A few years ago you had to use NPM, and as we all know, Theo’s computer maxed out because of all the Node modules. A couple years ago you were excited about YARN—Yet Another Resource Negotiator—because it was faster, safer, and more reliable! Last year you probably switched to PNPM and were stoked that it had a single store and cached everything, then just referenced that cache with links. So. Speedy. And last month you heard about Bun and questioned everything you knew about life. Can you really install all your dependencies in under half a second?! Kind of—it won’t check if the “latest” flag is being honored :( though it’s still impressive!

Run Bun

But Bun isn’t just a package manager. It’s also a fast runtime, test runner, and bundler. It tries to simplify the small mess of JavaScript tooling. And unlike Deno, it wants to be a drop in replacement for Node, Jest, Webpack, et al.

However, this is still adding complexity to the overall development environment! And there’s no end in sight.

There are many “write once, deploy anywhere” tools available, one recent neat addition is Dioxus for Rust. But again, this is adding complexity. Then there’s the land of tailored IDEs for languages. Rust Rover just dropped, splitting the Rust community into using an obsolete and maybe open source VSCode extension and a pay-to-play option backed by JetBrains. Examples like this truly are endless.

The irony of it all

The funny thing is, 99.99% of people will have no idea about any of this mess. No one checking their bank balance is wondering which bundler you used or if the website is written in TypeScript. No one.
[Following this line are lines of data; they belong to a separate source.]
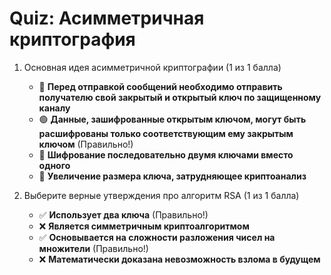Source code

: # Quiz: Асимметричная криптография

1. Основная идея асимметричной криптографии (1 из 1 балла)
   * 🔴 **Перед отправкой сообщений необходимо отправить получателю свой закрытый и открытый ключ по защищенному каналу**
   * 🟢 **Данные, зашифрованные открытым ключом, могут быть расшифрованы только соответствующим ему закрытым ключом** (Правильно!)
   * 🔴 **Шифрование последовательно двумя ключами вместо одного**
   * 🔴 **Увеличение размера ключа, затрудняющее криптоанализ**


2. Выберите верные утверждения про алгоритм RSA (1 из 1 балла)
   * ✅ **Использует два ключа** (Правильно!)
   * ❌ **Является симметричным криптоалгоритмом**
   * ✅ **Основывается на сложности разложения чисел на множители** (Правильно!)
   * ❌ **Математически доказана невозможность взлома в будущем**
Sure, they’ll complain, “This is slow!” Or they won’t notice if it’s fast. But they won’t be wondering about your bleeding edge tech stack or how secure it is, though maybe they should.

When I thought about transitioning into tech, I chatted with my dad—a retired software architect—about it all. He sketched me a diagram of different areas, like front and back end, along with the languages and tools they used. Immediately I was overwhelmed and scared. Literally just hearing the names and the complexity of it all reminded me that I knew nothing. Hadoop this, jQuery that, Ruby on Rails here, Java there, and JavaScript everywhere. Did I really want to go down this path?

The first few months of learning web dev was, indeed, just learning some made-up name and what it did. What’s a Docker? How do you train your K8s? Is Deno pronounced Denno or Deeno or Dino because it has a dinosaur as a mascot? Side question, does anyone ever use it? What’s the difference between PocketBase, Supabase, and Firebase?

At the end of the day, all the end user cares about is if something works. When they click “post,” will their friends see the latest cat content or not?

The Creation of Catam

It really is that simple. As software engineers, we get paid the big bucks to deal with the pains of managing outdated but functioning systems in Fortran and COBOL, migrating codebases from JS to TS for security purposes, and switching servers from Python to Rust because it saves money and time. That is our job.

And yet all of the tools, all of the languages, don’t really mean anything to most people. And that’s just how it should be: simple and beautiful.